Some employers may mistakenly believe that simply by maintaining their equipment, they are satisfying their legal and moral duties. In fact, it’s crucial both to maintain and inspect plant regularly and there’s an important distinction to make between the two terms.
The inspection of an item of plant or machinery is an activity carried out to identify any faults and defects before they present an unacceptable risk. It does not replace maintenance, which rather relates to necessary fixes and repairs which must be undertaken to bring a piece of machinery or kit back into full working order. As businesses come under everincreasing pressure to evaluate the value of their spend, it might be tempting to look to cut costs in the area of inspection and maintenance. This is not only a false economy, but also a risky strategy, with potentially devastating consequences.
Why is it needed?
Firstly, there’s the risk of injury which can be sustained when using a defective piece of equipment. Examples include entrapment, such as fingers being caught in moving parts of machinery; and explosion, where workers are hit by fragments of the failed item. According to the Health and Safety Executive (HSE), there were 555,000 self-reported non-fatal injuries in the workplace in 2017/18. Employers have a legal and moral duty of care towards their employees and members of the public, to protect their health, safety and welfare; ensuring that plant and machinery are safe to use forms part of this obligation.

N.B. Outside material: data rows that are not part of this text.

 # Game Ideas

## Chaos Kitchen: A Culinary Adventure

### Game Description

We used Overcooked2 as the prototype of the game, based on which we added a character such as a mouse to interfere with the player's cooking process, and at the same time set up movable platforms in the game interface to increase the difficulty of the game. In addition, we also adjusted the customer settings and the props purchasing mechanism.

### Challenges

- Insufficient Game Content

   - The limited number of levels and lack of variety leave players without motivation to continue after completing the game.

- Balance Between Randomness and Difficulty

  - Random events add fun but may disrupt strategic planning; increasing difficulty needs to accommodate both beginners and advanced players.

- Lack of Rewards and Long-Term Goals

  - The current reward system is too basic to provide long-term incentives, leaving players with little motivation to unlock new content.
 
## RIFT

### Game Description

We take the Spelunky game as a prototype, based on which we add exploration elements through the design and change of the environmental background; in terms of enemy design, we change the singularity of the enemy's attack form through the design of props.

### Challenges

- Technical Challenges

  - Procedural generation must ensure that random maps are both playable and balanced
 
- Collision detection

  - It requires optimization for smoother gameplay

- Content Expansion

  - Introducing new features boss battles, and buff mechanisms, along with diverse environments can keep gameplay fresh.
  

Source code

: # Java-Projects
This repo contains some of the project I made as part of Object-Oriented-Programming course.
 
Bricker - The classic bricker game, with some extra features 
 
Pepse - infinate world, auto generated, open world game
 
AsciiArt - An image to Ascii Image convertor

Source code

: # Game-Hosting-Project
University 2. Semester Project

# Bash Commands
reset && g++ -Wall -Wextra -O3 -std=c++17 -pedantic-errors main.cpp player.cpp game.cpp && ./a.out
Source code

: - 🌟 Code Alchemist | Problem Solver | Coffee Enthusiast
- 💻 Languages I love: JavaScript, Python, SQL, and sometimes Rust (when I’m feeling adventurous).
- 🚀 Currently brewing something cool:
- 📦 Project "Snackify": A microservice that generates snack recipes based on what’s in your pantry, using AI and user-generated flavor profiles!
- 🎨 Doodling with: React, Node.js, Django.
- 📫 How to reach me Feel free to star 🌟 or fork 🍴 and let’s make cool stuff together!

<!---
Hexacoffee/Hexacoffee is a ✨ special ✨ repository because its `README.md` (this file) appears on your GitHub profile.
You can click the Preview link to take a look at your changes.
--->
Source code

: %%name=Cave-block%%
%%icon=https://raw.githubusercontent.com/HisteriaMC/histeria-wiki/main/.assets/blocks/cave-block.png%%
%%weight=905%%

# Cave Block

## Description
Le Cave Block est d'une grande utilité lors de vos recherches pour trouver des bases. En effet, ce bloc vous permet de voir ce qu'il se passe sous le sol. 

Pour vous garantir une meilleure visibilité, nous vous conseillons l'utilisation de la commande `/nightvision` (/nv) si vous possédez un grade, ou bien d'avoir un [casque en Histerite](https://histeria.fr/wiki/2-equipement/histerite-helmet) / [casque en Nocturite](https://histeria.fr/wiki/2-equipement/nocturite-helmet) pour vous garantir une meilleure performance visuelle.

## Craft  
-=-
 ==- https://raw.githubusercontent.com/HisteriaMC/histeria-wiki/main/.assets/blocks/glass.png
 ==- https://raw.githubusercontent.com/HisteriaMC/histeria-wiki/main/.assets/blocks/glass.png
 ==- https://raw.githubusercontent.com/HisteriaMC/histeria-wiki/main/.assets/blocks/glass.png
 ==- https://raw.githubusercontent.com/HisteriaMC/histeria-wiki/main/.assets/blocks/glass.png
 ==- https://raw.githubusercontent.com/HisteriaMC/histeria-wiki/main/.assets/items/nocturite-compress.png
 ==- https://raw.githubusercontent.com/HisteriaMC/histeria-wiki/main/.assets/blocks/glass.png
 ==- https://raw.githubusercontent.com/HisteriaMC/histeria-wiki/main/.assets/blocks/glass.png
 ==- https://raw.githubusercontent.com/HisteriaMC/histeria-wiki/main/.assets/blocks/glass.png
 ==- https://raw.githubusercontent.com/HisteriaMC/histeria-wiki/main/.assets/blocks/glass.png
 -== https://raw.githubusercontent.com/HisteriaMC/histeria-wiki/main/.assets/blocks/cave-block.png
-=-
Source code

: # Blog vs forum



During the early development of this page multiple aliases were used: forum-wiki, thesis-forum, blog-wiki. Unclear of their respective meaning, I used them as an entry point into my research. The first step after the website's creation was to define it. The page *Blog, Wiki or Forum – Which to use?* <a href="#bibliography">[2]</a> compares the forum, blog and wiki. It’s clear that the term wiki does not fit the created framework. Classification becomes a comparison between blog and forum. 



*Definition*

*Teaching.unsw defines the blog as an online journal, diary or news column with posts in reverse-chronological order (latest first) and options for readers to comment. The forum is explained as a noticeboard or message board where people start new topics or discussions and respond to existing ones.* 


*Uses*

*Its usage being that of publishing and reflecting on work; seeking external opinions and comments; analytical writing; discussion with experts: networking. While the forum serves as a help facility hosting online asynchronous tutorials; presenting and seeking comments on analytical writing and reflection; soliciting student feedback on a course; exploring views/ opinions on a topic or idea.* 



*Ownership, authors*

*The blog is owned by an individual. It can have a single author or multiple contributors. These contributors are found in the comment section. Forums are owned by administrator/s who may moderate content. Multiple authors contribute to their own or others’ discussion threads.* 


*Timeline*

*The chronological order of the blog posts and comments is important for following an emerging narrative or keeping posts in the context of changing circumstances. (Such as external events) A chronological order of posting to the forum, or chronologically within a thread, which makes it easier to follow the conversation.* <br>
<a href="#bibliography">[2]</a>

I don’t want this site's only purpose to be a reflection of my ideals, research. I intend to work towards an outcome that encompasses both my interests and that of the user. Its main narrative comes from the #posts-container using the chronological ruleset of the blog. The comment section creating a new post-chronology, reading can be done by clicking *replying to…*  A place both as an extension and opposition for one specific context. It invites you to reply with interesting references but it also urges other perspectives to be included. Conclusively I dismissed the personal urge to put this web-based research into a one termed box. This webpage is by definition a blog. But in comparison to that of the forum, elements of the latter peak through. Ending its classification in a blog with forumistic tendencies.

Then there’s the risk of business interruption. Many companies rely on their equipment and machinery for keeping things running smoothly. If an engineer judges it to be unsafe, and informs the owner that it should not be used until all identified defects have been resolved, this could have serious repercussions for trade. For example, a car workshop with a defective car lifting platform might not be able to book vehicles in for repair; or a factory may have to pause or reduce production where workers are left unable to use an injection moulding machine. Wherever the integrity of a piece of kit is deemed below standard and considered unsafe to operate, it could result in business interruption. This can also have financial repercussions, such as loss of revenue and additional costs to bring equipment back into working order. Further, there may be reputational damage, especially where a health and safety breach makes the headlines.
Not least, there are potentially hefty fines for employers found to be negligent of carrying out appropriate inspection and maintenance activity. There may also be associated legal costs where a case is brought against a company or individual. In 2016, the Sentencing Council issued new sentencing guidelines for health and safety, corporate manslaughter and food safety and hygiene offences. These include establishing levels of culpability and harm in conjunction with the financial means or turnover of the defendant.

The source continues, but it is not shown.